▸ What is being asked
Copy nothing but the lines below, from the one with "interest. This observation" through the one with "clientes podem recuperar", exactly as written; no pictures should appear.

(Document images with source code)

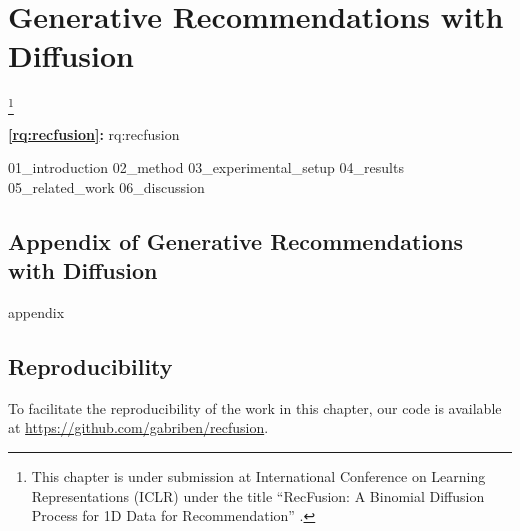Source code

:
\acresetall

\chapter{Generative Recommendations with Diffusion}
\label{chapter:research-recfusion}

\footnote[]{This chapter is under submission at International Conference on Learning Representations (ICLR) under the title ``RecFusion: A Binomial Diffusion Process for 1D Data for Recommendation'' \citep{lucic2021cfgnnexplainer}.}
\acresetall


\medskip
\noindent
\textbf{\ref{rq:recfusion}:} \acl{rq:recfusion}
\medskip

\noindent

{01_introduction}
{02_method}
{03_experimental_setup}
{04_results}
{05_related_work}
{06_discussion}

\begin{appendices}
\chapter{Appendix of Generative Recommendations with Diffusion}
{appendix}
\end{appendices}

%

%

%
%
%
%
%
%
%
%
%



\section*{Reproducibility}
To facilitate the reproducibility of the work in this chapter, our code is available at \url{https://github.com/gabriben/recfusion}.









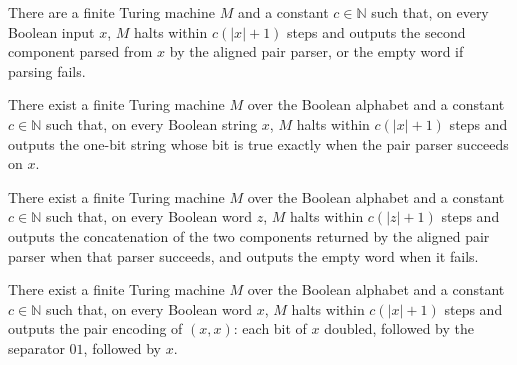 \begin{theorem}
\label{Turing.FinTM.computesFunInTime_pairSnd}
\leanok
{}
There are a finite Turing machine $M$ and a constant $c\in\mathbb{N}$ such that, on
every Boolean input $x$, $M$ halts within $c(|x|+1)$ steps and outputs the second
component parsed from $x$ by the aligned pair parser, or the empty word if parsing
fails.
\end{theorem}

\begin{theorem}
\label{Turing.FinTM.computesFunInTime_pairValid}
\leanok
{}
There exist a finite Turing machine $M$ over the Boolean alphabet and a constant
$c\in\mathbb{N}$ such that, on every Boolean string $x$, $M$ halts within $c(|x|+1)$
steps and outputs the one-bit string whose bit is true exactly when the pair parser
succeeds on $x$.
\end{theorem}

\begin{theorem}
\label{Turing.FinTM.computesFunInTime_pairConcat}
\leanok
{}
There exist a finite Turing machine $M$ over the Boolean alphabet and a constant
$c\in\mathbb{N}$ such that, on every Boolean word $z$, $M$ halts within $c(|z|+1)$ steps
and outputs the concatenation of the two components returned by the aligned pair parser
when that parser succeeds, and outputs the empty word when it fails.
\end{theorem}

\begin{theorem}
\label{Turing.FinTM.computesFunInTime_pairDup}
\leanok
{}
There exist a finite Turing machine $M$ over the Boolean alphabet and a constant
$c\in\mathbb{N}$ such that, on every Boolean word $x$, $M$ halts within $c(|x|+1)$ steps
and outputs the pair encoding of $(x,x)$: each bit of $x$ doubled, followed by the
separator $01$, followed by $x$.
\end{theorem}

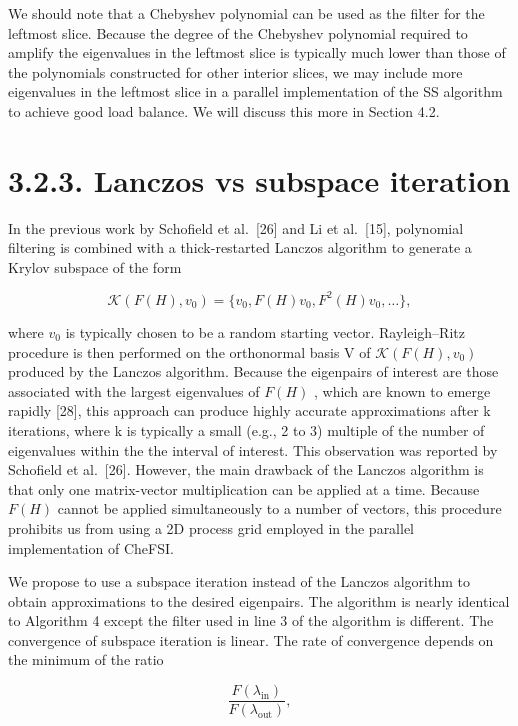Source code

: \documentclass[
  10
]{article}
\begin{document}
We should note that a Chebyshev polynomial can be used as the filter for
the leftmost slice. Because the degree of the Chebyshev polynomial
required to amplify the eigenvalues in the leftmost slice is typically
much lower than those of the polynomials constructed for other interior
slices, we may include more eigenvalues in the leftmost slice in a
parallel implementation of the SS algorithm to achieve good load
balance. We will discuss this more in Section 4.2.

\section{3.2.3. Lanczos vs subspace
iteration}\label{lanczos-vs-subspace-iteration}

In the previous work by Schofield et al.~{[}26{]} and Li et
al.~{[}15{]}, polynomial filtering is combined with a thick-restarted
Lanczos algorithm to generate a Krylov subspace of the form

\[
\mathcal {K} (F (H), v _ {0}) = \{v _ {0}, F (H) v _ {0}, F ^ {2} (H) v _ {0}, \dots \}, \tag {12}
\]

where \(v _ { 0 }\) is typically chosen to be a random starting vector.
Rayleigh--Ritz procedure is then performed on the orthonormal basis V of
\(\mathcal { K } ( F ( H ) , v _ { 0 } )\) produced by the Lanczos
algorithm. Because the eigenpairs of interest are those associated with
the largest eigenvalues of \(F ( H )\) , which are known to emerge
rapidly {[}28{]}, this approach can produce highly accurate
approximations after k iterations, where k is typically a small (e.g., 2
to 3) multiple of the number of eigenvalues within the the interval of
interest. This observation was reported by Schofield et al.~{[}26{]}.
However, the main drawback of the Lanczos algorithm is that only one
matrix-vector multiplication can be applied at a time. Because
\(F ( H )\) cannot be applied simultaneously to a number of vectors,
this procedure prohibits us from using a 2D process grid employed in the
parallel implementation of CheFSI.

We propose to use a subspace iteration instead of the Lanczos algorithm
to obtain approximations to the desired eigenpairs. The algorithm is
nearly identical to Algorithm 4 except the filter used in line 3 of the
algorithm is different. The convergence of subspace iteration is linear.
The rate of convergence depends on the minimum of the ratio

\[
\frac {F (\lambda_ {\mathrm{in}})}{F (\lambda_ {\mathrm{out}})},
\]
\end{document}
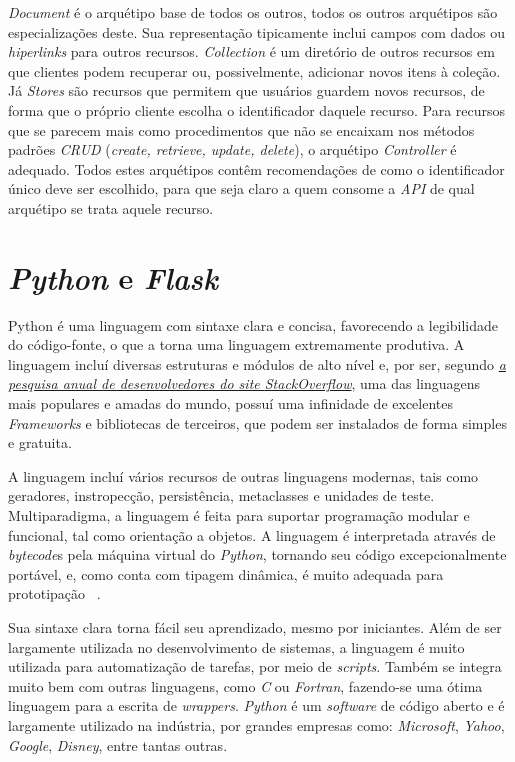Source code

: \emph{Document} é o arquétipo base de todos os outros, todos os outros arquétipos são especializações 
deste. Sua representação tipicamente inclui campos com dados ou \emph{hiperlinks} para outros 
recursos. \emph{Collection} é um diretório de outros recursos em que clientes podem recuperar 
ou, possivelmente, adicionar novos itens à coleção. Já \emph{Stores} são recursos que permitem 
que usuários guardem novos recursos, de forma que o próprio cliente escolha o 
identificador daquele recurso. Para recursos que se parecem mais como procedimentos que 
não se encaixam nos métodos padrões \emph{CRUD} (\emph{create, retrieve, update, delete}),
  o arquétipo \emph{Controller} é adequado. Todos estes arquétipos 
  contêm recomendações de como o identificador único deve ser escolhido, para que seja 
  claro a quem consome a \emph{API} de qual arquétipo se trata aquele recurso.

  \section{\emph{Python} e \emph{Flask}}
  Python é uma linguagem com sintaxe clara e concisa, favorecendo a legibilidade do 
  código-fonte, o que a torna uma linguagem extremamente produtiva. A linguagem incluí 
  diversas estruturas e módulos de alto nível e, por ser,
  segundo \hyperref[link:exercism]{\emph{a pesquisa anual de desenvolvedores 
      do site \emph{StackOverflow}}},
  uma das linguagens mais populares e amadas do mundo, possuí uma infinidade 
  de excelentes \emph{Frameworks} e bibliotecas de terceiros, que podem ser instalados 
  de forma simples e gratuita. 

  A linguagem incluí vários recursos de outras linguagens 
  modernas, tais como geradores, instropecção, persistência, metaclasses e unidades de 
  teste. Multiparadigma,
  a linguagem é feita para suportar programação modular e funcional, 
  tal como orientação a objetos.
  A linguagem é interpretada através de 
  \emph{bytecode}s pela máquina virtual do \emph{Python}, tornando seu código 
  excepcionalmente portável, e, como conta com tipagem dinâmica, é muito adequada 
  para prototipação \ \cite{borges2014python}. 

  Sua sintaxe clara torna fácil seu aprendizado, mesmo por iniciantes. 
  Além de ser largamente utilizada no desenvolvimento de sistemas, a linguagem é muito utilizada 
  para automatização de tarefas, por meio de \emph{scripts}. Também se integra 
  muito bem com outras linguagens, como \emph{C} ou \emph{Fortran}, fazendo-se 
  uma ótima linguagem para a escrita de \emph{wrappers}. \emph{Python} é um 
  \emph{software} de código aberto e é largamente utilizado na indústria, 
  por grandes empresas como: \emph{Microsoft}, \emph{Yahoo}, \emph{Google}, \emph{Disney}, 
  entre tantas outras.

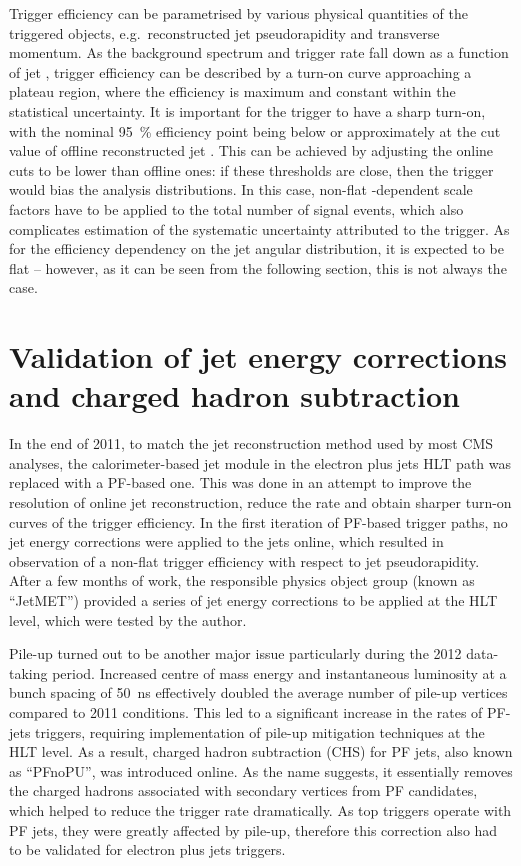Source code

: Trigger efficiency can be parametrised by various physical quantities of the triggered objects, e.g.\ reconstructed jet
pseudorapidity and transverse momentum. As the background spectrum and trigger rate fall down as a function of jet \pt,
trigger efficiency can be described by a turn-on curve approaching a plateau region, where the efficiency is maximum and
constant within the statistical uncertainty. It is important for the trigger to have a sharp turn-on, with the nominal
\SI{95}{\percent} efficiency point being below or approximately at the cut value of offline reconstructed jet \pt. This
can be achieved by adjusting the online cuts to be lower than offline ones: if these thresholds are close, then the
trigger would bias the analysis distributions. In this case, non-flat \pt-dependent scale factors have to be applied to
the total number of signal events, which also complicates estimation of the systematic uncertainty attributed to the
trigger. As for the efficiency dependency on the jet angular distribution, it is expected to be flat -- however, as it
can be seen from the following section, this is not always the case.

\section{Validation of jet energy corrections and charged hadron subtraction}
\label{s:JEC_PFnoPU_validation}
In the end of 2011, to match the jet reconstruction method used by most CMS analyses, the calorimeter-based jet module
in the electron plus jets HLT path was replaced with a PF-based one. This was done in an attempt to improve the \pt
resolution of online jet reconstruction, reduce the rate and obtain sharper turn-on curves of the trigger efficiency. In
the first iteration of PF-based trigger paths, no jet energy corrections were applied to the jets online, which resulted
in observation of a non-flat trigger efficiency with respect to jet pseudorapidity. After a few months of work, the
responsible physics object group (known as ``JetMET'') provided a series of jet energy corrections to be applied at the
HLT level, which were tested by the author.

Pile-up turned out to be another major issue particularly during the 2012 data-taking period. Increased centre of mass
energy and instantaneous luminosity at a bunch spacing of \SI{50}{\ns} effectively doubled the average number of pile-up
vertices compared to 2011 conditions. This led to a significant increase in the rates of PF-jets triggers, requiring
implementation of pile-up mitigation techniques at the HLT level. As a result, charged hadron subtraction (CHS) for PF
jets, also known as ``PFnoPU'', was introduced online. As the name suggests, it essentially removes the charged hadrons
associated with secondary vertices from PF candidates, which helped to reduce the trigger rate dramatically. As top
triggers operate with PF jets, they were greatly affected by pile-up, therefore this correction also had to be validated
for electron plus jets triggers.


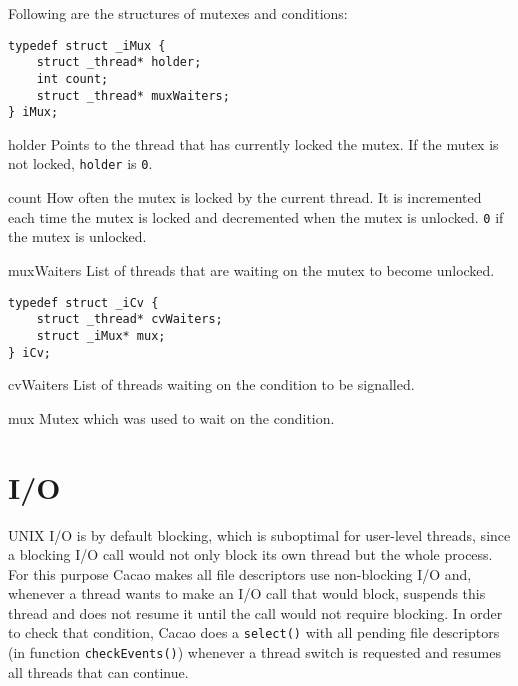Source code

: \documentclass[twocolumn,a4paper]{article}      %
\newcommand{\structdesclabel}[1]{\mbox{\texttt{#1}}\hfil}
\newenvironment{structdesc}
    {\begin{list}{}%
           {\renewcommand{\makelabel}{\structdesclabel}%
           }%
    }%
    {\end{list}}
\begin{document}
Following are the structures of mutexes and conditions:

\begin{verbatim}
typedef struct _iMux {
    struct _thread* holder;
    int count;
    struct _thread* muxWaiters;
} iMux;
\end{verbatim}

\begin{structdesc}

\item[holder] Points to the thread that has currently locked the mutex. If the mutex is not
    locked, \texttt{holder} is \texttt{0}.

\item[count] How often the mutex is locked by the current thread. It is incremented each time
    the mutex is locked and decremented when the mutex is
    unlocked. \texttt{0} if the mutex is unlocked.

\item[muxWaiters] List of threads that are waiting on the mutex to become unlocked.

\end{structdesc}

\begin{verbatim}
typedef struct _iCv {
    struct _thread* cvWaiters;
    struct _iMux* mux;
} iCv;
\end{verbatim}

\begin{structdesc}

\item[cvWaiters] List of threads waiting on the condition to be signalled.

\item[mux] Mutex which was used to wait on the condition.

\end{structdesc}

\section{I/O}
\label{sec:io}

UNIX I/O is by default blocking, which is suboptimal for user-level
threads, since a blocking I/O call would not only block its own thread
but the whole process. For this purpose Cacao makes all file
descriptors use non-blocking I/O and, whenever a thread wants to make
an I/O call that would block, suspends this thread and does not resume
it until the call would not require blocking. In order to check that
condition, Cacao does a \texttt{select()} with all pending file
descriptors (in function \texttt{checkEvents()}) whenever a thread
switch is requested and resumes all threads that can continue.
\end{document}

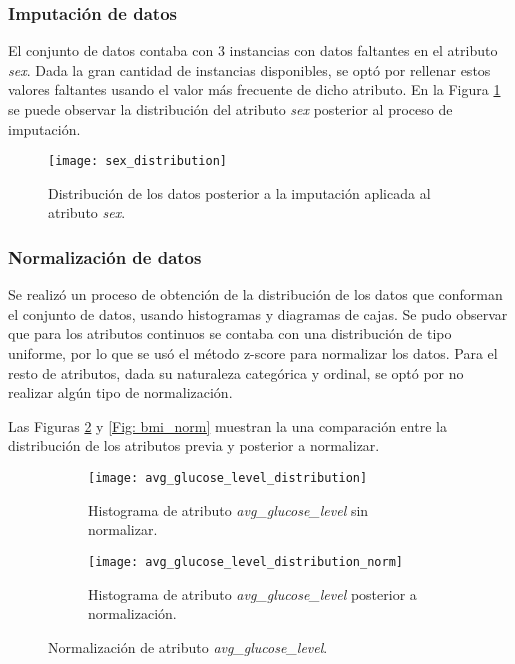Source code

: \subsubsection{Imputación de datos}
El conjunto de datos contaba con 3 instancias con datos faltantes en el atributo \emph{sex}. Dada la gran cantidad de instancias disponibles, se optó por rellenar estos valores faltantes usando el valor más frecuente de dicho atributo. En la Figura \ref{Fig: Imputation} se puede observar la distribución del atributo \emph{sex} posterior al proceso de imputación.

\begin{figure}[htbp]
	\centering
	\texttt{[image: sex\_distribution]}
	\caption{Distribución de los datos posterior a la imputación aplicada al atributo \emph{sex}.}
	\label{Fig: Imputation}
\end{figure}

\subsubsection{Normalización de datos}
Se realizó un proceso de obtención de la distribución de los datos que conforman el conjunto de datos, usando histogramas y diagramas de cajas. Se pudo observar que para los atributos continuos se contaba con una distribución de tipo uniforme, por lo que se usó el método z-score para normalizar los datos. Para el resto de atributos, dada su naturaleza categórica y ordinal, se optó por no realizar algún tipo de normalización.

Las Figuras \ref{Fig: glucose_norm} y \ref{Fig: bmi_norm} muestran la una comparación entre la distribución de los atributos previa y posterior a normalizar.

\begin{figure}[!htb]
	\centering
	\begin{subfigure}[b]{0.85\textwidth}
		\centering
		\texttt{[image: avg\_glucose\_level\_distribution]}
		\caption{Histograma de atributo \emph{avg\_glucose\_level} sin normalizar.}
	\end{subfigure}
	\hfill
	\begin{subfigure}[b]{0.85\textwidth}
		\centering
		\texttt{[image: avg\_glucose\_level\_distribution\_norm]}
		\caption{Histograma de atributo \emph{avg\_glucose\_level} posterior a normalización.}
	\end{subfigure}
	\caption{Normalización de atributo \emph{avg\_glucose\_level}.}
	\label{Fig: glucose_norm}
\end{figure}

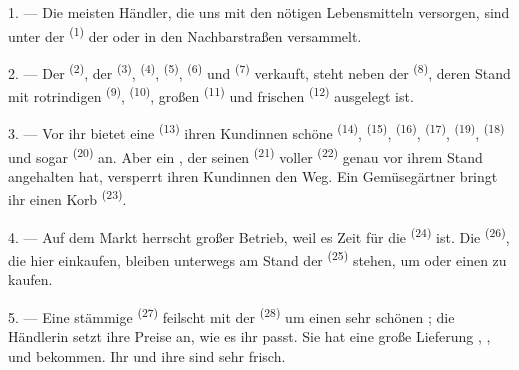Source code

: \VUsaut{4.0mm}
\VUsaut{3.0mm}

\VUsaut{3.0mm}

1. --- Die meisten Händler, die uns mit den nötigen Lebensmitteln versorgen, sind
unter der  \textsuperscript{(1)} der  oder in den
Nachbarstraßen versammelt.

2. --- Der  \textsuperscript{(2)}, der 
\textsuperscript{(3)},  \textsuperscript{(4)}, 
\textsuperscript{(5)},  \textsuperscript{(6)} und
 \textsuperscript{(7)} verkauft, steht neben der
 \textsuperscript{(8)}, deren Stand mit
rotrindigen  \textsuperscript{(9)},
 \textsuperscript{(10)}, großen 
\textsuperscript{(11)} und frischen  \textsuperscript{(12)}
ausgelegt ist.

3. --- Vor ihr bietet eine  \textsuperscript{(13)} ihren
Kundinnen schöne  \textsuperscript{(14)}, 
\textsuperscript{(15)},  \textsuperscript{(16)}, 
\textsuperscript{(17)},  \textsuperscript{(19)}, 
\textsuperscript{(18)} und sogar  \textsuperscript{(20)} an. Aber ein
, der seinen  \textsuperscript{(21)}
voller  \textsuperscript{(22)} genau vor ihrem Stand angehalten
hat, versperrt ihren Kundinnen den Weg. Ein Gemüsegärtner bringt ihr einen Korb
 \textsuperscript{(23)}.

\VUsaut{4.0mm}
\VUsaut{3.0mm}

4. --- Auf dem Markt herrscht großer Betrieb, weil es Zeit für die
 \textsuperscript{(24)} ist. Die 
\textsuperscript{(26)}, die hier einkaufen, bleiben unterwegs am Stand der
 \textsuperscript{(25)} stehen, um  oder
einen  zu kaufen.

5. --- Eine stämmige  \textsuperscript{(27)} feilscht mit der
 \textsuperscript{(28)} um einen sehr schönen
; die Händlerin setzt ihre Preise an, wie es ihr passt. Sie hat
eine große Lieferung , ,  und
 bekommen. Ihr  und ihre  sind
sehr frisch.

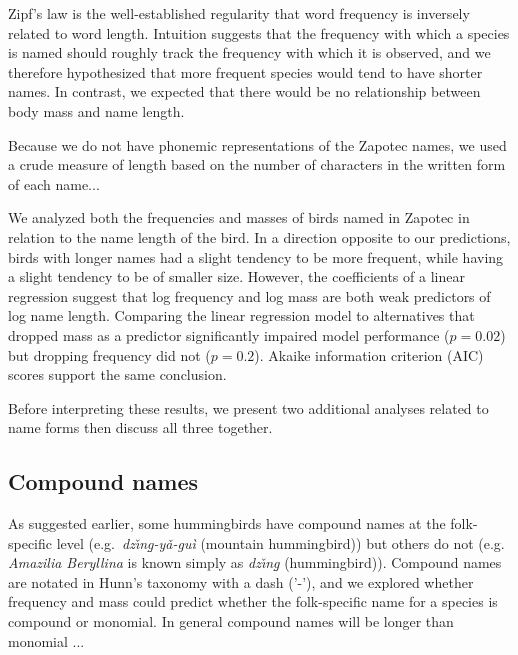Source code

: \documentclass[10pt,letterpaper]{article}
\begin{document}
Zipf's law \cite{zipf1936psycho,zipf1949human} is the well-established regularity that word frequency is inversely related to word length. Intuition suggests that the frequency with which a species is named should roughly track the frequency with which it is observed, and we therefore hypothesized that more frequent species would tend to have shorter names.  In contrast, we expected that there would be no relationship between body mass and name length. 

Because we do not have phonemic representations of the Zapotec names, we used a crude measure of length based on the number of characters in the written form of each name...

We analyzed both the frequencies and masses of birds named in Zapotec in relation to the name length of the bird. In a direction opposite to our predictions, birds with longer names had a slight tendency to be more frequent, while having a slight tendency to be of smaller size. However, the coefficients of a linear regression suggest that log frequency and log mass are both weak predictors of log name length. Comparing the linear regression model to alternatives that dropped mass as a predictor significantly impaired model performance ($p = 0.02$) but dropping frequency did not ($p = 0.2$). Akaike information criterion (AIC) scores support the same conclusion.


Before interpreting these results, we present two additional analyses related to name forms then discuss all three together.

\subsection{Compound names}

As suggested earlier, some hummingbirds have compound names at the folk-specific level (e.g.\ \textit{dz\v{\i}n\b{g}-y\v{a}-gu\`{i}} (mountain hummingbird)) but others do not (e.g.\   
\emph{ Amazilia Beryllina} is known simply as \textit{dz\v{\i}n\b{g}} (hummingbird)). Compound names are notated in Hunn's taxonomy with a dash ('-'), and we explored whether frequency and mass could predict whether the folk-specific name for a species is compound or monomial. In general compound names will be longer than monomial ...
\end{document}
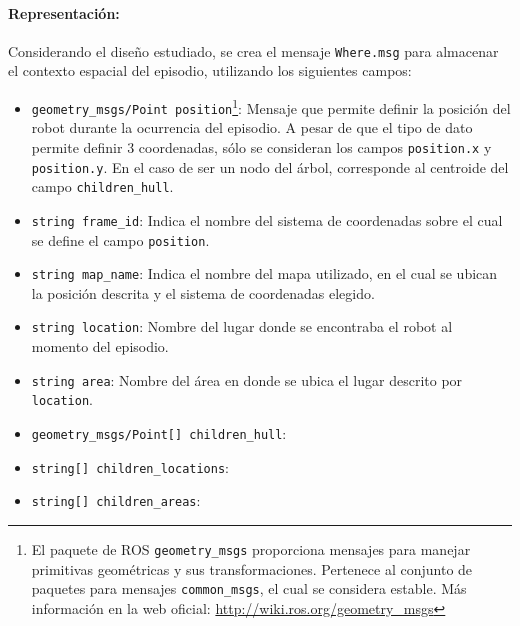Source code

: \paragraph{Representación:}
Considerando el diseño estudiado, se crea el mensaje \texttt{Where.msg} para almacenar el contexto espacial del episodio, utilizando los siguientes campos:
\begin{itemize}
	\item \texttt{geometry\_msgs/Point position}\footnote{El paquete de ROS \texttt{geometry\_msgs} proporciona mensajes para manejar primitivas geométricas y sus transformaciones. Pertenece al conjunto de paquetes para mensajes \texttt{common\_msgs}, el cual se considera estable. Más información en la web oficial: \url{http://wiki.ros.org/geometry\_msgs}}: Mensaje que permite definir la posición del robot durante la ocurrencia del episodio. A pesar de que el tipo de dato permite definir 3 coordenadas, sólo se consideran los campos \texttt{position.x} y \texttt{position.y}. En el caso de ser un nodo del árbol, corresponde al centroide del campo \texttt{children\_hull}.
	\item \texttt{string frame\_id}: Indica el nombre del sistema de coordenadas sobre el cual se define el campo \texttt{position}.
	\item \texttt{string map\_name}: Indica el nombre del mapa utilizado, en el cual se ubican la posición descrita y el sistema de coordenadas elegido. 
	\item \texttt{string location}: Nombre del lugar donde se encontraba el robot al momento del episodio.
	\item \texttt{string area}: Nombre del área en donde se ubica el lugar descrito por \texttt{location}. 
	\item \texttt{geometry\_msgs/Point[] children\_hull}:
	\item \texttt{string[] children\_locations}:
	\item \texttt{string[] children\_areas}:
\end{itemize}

▸ Your solution
interest. This observation was reported by Schofield et al.~{[}26{]}.
However, the main drawback of the Lanczos algorithm is that only one
matrix-vector multiplication can be applied at a time. Because
\(F ( H )\) cannot be applied simultaneously to a number of vectors,
this procedure prohibits us from using a 2D process grid employed in the
parallel implementation of CheFSI.

We propose to use a subspace iteration instead of the Lanczos algorithm
to obtain approximations to the desired eigenpairs. The algorithm is
nearly identical to Algorithm 4 except the filter used in line 3 of the
algorithm is different. The convergence of subspace iteration is linear.
The rate of convergence depends on the minimum of the ratio

\[
\frac {F (\lambda_ {\mathrm{in}})}{F (\lambda_ {\mathrm{out}})},
\]
\end{document}
Source code

: \emph{Document} é o arquétipo base de todos os outros, todos os outros arquétipos são especializações 
deste. Sua representação tipicamente inclui campos com dados ou \emph{hiperlinks} para outros 
recursos. \emph{Collection} é um diretório de outros recursos em que clientes podem recuperar 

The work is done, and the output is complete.